TASK INSTRUCTIONS -
From the listing below, select every line where the word "langle" appears.

- - -

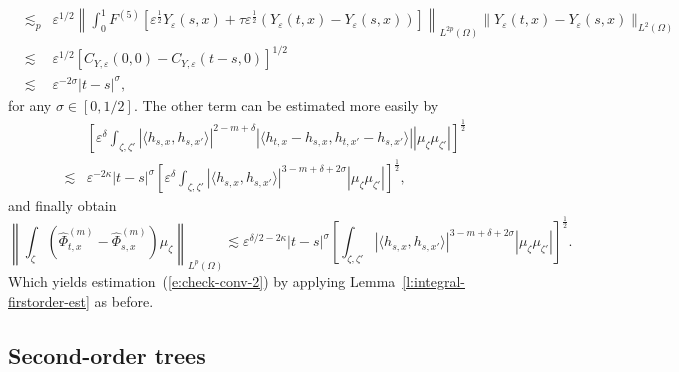 \documentclass[a4paper,11pt]{article}
\begin{document}
\begin{eqnarray*}
  & \lesssim_p & \varepsilon^{1 / 2} \left\| \int_0^1 F^{(5)}
  [\varepsilon^{\frac{1}{2}} Y_{\varepsilon} (s, x) + \tau
  \varepsilon^{\frac{1}{2}} (Y_{\varepsilon} (t, x) - Y_{\varepsilon} (s, x))]
  \right\|_{L^{2 p} (\Omega)}  \| Y_{\varepsilon} (t, x) - Y_{\varepsilon} (s,
  x) \|_{L^2 (\Omega)}\\
  & \lesssim & \varepsilon^{1 / 2} [C_{Y, \varepsilon} (0, 0) - C_{Y,
  \varepsilon} (t - s, 0)]^{1 / 2} \\
  & \lesssim & \varepsilon^{- 2 \sigma} | t - s |^{\sigma},
\end{eqnarray*}
for any $\sigma \in [0, 1 / 2]$. The other term can be estimated more easily
by
\begin{eqnarray*}
  &  & \left[ \varepsilon^{\delta} \int_{\zeta, \zeta'} | \langle h_{s, x},
  h_{s, x'} \rangle |^{2 - m + \delta} | \langle h_{t, x} - h_{s, x}, h_{t,
  x'} - h_{s, x'} \rangle | | \mu_{\zeta} \mu_{\zeta'} |
  \right]^{\frac{1}{2}}\\
  & \lesssim & \varepsilon^{- 2 \kappa} | t - s |^{\sigma} \left[
  \varepsilon^{\delta} \int_{\zeta, \zeta'} | \langle h_{s, x}, h_{s, x'}
  \rangle |^{3 - m + \delta + 2 \sigma} | \mu_{\zeta} \mu_{\zeta'} |
  \right]^{\frac{1}{2}},
\end{eqnarray*}
and finally obtain
\[ \left\| \int_{\zeta} (\hat{\Phi}^{(m)}_{t, x} - \hat{\Phi}^{(m)}_{s, x})
   \mu_{\zeta} \right\|_{L^p (\Omega)} \lesssim \varepsilon^{\delta / 2 - 2
   \kappa} | t - s |^{\sigma} \left[ \int_{\zeta, \zeta'} | \langle h_{s, x},
   h_{s, x'} \rangle |^{3 - m + \delta + 2 \sigma} | \mu_{\zeta} \mu_{\zeta'}
   | \right]^{\frac{1}{2}} . \]
Which yields estimation~(\ref{e:check-conv-2}) by applying
Lemma~\ref{l:integral-firstorder-est} as before.

\subsection{Second-order trees}
\end{document}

- - -

TASK ANSWER -
  &  & \left[ \varepsilon^{\delta} \int_{\zeta, \zeta'} | \langle h_{s, x},
  h_{s, x'} \rangle |^{2 - m + \delta} | \langle h_{t, x} - h_{s, x}, h_{t,
  \varepsilon^{\delta} \int_{\zeta, \zeta'} | \langle h_{s, x}, h_{s, x'}
   \kappa} | t - s |^{\sigma} \left[ \int_{\zeta, \zeta'} | \langle h_{s, x},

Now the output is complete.